# Arizona reciprocity



## ambrosia_d (Aug 24, 2008)

Hi. I am about to move to AZ in Jan. I am a Nationally Registered and Texas registered paramedic. I was reading that AZ doesn't accept NR and that I have to take the AZ ALS refresher and then the AZ test. Does anyone have any advice? Is it a difficult test. I took the NR test 4 1/2 years ago and never wanted to take another test. I also was told that paramedics are very restricted in what they can do there. I am not sure where to research this. I will be moving to Sierra Vista and am looking for a the refresher course if anyone has any info. Thanks for any advice!

Amber


----------



## John E (Aug 24, 2008)

*Simple...*

Contact the Arizona dept. of health or the state office for emergency preparedness if you want to know the actual requirements and limits. 
Otherwise you're gonna get a lot of "I think..." and "somebody told me..." responses here. 

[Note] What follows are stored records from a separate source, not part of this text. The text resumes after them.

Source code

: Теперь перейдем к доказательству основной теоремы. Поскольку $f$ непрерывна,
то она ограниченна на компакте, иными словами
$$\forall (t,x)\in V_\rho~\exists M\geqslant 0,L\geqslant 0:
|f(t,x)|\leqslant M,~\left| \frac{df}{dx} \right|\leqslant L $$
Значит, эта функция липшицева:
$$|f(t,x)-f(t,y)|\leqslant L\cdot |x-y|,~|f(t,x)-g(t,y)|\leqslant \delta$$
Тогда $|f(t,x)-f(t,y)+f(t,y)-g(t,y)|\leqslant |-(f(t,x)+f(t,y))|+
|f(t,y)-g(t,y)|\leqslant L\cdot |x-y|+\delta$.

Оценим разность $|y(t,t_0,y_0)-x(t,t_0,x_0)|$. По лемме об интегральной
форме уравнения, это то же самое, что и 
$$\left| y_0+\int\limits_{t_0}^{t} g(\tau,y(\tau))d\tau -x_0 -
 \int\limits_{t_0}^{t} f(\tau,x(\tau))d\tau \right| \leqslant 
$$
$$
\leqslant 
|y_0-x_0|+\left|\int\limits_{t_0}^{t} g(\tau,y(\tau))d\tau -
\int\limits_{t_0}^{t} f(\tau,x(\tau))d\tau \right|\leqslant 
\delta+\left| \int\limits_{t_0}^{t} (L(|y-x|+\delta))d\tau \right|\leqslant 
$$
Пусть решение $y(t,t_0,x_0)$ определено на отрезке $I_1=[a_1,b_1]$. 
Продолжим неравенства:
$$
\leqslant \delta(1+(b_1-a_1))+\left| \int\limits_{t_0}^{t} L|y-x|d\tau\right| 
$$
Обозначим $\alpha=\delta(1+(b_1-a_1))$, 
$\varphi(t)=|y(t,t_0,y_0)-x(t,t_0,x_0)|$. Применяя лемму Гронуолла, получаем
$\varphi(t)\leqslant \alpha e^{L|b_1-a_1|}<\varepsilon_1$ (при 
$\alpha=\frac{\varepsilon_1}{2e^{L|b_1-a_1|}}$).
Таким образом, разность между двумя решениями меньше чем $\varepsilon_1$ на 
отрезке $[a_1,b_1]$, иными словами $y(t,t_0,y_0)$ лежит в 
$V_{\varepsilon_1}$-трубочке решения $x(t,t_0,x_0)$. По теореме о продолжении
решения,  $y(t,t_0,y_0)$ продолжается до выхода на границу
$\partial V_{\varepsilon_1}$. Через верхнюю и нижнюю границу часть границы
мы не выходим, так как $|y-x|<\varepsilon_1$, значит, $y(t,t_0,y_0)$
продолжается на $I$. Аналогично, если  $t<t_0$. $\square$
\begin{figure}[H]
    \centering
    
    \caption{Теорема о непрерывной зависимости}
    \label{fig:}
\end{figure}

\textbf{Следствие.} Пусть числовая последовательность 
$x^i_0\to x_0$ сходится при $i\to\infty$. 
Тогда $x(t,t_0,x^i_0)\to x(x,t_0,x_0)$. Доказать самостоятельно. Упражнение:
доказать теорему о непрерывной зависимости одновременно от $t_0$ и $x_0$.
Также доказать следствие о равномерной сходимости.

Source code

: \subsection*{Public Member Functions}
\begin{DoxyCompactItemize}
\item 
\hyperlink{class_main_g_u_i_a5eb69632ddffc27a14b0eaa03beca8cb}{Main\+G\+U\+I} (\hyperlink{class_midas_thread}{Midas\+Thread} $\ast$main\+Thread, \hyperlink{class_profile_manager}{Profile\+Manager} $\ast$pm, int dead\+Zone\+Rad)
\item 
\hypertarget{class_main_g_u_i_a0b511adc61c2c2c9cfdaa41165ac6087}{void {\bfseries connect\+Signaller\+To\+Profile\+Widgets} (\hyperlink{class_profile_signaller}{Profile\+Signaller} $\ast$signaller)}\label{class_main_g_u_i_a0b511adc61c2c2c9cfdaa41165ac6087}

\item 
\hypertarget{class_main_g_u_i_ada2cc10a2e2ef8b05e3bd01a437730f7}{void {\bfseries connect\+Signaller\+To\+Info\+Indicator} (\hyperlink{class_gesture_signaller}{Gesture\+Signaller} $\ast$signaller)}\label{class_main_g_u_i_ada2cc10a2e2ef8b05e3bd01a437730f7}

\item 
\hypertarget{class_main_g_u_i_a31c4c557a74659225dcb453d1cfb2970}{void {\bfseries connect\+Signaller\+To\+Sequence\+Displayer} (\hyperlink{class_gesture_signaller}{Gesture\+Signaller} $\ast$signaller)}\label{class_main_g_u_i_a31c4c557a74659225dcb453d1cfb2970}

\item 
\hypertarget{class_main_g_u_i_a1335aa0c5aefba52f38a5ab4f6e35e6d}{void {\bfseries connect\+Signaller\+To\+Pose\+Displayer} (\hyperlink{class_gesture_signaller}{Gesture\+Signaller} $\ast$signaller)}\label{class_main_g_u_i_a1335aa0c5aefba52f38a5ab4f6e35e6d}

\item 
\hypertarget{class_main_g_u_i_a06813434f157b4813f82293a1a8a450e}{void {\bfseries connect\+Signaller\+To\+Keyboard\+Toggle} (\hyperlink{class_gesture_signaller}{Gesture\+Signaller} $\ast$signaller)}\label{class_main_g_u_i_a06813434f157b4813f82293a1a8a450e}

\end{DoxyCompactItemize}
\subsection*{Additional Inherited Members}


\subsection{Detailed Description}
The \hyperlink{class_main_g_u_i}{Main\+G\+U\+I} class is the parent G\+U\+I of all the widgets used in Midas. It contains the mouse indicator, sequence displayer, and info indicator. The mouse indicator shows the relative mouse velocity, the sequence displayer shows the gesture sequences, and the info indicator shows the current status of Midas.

It's your career, wouldn't you rather get the information from the people who actually know it?

John E.


----------



## Jeremy89 (Aug 24, 2008)

ambrosia_d said:


> Hi. I am about to move to AZ in Jan. I am a Nationally Registered and Texas registered paramedic. I was reading that AZ doesn't accept NR and that I have to take the AZ ALS refresher and then the AZ test. Does anyone have any advice? Is it a difficult test. I took the NR test 4 1/2 years ago and never wanted to take another test. I also was told that paramedics are very restricted in what they can do there. I am not sure where to research this. I will be moving to Sierra Vista and am looking for a the refresher course if anyone has any info. Thanks for any advice!
> 
> Amber



All I had to provide for my state cert was a copy of my NR cert, as well as a certificate of class completion.  Did you let the NR expire?  If so, I think the refresher is required.  As the previous poster said, call DHS and they'll let ya know what needs to be done.

good luck!
jeremy


----------



## MMiz (Aug 24, 2008)

I googled "Arizona EMS Reciprocity" and got this:



> Arizona does not have reciprocal agreements for EMT certification with  			any other state or jurisdiction.  However, if you have current EMT  			certification or licensure in another state or jurisdiction, have  			current NREMT registration, or have current NREMT reregistration  			eligibility, you may apply for initial two-year Arizona EMT  			certification after completing an Arizona ALS refresher or EMT-B  			refresher rather than an Arizona EMT-B, EMT-I(99), or EMT-P course.   			The requirements for initial two-year EMT certification are provided  			in R9-25-404, available 			 			here.
> In addition, if you hold current NREMT registration as an EMT-Basic or  			EMT-Paramedic, but have not yet completed an Arizona ALS refresher  			or EMT-B refresher, you may apply for one temporary 6-month EMT-B or  			EMT-P certification.  Temporary 6-month EMT certification may be  			extended for 18 months after an EMT completes an Arizona ALS  			refresher or EMT-B refresher.  The requirements for temporary  			certification are provided in R9-25-405, available 			 			here.


----------